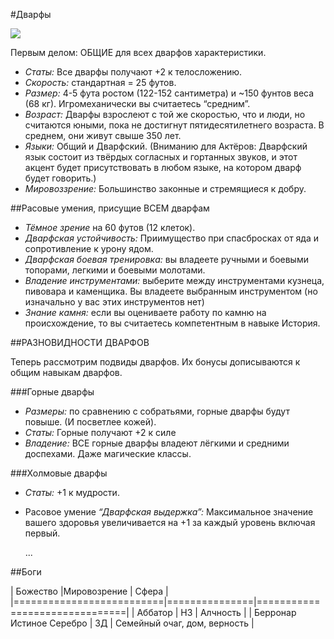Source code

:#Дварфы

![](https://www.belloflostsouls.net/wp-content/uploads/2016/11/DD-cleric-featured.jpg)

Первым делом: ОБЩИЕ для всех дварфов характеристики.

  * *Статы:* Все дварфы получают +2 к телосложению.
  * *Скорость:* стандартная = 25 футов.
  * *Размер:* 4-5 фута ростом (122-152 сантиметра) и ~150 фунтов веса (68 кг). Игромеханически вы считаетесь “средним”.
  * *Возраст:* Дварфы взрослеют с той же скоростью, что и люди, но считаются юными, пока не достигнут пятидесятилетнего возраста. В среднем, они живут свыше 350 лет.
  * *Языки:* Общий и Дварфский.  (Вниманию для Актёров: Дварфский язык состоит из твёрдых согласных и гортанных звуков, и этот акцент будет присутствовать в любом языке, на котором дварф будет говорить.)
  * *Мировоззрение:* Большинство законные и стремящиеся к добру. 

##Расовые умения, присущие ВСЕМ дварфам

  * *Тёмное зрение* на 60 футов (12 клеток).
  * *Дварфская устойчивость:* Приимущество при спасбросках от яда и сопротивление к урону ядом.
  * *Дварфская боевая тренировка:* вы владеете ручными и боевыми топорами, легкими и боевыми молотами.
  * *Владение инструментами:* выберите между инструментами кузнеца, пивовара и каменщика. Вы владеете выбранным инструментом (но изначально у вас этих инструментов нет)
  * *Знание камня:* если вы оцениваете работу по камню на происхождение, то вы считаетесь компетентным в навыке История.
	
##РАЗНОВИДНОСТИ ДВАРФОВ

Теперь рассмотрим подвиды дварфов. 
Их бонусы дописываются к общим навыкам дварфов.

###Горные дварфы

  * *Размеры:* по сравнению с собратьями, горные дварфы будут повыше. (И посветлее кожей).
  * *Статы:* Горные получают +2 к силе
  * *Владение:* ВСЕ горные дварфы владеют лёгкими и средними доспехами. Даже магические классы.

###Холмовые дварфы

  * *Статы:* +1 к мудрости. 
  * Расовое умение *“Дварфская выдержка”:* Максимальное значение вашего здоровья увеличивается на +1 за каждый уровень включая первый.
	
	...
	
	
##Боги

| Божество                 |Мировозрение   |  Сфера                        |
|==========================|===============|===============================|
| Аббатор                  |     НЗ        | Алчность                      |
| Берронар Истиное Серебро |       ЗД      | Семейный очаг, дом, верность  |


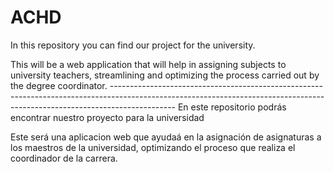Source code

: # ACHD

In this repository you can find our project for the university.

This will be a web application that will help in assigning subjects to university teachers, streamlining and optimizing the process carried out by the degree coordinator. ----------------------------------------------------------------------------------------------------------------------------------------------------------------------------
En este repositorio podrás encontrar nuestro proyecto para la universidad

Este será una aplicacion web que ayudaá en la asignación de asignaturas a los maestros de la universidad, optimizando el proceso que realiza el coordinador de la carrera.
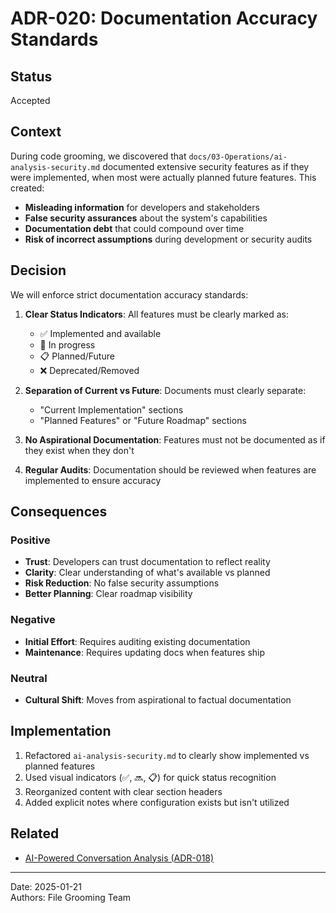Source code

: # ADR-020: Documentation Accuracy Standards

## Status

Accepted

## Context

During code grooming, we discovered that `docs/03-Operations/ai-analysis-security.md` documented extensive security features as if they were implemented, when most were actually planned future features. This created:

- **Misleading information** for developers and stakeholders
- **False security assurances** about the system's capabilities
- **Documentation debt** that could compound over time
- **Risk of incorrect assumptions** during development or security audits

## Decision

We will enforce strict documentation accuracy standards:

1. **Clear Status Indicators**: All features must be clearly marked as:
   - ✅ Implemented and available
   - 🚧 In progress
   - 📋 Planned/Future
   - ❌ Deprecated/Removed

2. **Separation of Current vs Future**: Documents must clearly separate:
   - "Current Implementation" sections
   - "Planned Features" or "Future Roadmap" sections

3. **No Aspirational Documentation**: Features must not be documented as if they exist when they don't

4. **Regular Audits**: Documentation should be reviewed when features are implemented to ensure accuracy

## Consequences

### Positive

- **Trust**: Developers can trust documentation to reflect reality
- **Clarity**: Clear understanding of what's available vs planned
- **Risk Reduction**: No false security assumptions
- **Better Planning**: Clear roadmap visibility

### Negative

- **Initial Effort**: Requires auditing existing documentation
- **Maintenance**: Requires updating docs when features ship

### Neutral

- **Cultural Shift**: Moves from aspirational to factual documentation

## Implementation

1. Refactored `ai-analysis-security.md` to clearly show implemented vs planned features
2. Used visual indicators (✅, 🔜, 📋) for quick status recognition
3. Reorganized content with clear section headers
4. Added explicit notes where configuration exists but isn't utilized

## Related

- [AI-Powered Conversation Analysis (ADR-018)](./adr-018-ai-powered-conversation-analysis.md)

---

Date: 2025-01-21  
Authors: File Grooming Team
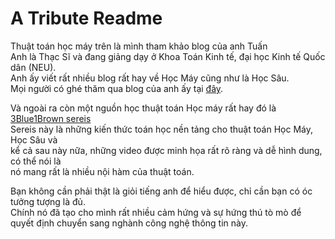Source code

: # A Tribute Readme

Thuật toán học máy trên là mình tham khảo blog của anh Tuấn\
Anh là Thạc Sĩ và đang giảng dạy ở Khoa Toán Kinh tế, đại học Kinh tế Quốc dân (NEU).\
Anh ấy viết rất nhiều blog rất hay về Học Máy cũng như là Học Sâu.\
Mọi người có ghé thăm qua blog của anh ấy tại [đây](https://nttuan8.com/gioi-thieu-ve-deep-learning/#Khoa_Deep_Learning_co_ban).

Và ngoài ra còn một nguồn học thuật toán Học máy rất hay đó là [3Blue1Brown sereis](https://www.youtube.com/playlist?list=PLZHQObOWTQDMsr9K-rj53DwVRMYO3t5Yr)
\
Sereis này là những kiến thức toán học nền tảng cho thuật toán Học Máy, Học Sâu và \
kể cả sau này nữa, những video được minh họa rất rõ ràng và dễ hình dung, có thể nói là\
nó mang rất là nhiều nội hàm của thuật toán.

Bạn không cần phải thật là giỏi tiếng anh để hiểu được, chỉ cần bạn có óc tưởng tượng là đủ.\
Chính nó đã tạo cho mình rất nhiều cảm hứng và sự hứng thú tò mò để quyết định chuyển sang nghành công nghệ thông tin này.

* _What needs to be done_
Look above for the line with "- 📋 Planned/Future" and the line with "Thuật toán học máy trên"; set down those two lines and all lines between them exactly, without pictures and without anything else.

* _Written response_
   - 📋 Planned/Future
   - ❌ Deprecated/Removed

2. **Separation of Current vs Future**: Documents must clearly separate:
   - "Current Implementation" sections
   - "Planned Features" or "Future Roadmap" sections

3. **No Aspirational Documentation**: Features must not be documented as if they exist when they don't

4. **Regular Audits**: Documentation should be reviewed when features are implemented to ensure accuracy

## Consequences

### Positive

- **Trust**: Developers can trust documentation to reflect reality
- **Clarity**: Clear understanding of what's available vs planned
- **Risk Reduction**: No false security assumptions
- **Better Planning**: Clear roadmap visibility

### Negative

- **Initial Effort**: Requires auditing existing documentation
- **Maintenance**: Requires updating docs when features ship

### Neutral

- **Cultural Shift**: Moves from aspirational to factual documentation

## Implementation

1. Refactored `ai-analysis-security.md` to clearly show implemented vs planned features
2. Used visual indicators (✅, 🔜, 📋) for quick status recognition
3. Reorganized content with clear section headers
4. Added explicit notes where configuration exists but isn't utilized

## Related

- [AI-Powered Conversation Analysis (ADR-018)](./adr-018-ai-powered-conversation-analysis.md)

---

Date: 2025-01-21  
Authors: File Grooming Team
Source code

: # A Tribute Readme

Thuật toán học máy trên là mình tham khảo blog của anh Tuấn\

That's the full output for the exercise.